• [Work instructions]: Quote all of the entries word for word.

** Given records follows **

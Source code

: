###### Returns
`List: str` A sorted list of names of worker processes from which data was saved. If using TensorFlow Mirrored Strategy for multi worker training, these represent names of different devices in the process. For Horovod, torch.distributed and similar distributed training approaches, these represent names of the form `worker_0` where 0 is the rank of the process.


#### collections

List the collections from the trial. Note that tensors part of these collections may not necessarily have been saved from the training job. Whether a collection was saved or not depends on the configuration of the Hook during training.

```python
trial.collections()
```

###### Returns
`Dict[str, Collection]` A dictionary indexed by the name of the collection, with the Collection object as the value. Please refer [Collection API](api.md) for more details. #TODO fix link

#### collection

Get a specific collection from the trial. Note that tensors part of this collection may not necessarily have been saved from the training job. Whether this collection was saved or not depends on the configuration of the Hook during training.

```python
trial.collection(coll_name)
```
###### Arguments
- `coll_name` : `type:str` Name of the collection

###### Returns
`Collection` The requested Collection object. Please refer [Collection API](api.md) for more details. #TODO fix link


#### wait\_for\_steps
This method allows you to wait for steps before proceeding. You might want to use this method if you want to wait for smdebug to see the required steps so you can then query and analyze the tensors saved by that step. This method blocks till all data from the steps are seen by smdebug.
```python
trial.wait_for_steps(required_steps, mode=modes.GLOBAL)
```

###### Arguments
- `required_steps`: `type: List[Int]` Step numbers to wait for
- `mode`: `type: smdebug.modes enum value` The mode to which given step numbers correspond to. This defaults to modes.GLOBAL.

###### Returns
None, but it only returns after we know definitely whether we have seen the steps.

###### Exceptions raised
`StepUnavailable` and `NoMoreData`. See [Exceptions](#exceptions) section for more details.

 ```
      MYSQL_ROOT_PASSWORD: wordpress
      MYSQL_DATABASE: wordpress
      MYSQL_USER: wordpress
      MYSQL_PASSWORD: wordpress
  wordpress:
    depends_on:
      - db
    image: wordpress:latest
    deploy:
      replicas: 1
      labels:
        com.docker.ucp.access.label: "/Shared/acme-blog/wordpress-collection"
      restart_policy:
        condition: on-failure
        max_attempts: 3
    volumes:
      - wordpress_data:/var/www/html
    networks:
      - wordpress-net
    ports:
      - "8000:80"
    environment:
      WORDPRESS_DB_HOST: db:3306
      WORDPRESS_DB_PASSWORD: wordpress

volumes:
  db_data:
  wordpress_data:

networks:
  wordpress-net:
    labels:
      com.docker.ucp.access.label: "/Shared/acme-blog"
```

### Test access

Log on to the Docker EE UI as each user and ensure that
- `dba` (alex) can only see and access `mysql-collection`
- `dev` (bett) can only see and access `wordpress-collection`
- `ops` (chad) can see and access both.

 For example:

** End of Given records **

• [Result for this task]:
Source code

:###### Returns
`List: str` A sorted list of names of worker processes from which data was saved. If using TensorFlow Mirrored Strategy for multi worker training, these represent names of different devices in the process. For Horovod, torch.distributed and similar distributed training approaches, these represent names of the form `worker_0` where 0 is the rank of the process.


#### collections

List the collections from the trial. Note that tensors part of these collections may not necessarily have been saved from the training job. Whether a collection was saved or not depends on the configuration of the Hook during training.

```python
trial.collections()
```

###### Returns
`Dict[str, Collection]` A dictionary indexed by the name of the collection, with the Collection object as the value. Please refer [Collection API](api.md) for more details. #TODO fix link

#### collection

Get a specific collection from the trial. Note that tensors part of this collection may not necessarily have been saved from the training job. Whether this collection was saved or not depends on the configuration of the Hook during training.

```python
trial.collection(coll_name)
```
###### Arguments
- `coll_name` : `type:str` Name of the collection

###### Returns
`Collection` The requested Collection object. Please refer [Collection API](api.md) for more details. #TODO fix link


#### wait\_for\_steps
This method allows you to wait for steps before proceeding. You might want to use this method if you want to wait for smdebug to see the required steps so you can then query and analyze the tensors saved by that step. This method blocks till all data from the steps are seen by smdebug.
```python
trial.wait_for_steps(required_steps, mode=modes.GLOBAL)
```

###### Arguments
- `required_steps`: `type: List[Int]` Step numbers to wait for
- `mode`: `type: smdebug.modes enum value` The mode to which given step numbers correspond to. This defaults to modes.GLOBAL.

###### Returns
None, but it only returns after we know definitely whether we have seen the steps.

###### Exceptions raised
`StepUnavailable` and `NoMoreData`. See [Exceptions](#exceptions) section for more details.

 ```
      MYSQL_ROOT_PASSWORD: wordpress
      MYSQL_DATABASE: wordpress
      MYSQL_USER: wordpress
      MYSQL_PASSWORD: wordpress
  wordpress:
    depends_on:
      - db
    image: wordpress:latest
    deploy:
      replicas: 1
      labels:
        com.docker.ucp.access.label: "/Shared/acme-blog/wordpress-collection"
      restart_policy:
        condition: on-failure
        max_attempts: 3
    volumes:
      - wordpress_data:/var/www/html
    networks:
      - wordpress-net
    ports:
      - "8000:80"
    environment:
      WORDPRESS_DB_HOST: db:3306
      WORDPRESS_DB_PASSWORD: wordpress

volumes:
  db_data:
  wordpress_data:

networks:
  wordpress-net:
    labels:
      com.docker.ucp.access.label: "/Shared/acme-blog"
```

### Test access

Log on to the Docker EE UI as each user and ensure that
- `dba` (alex) can only see and access `mysql-collection`
- `dev` (bett) can only see and access `wordpress-collection`
- `ops` (chad) can see and access both.

 For example:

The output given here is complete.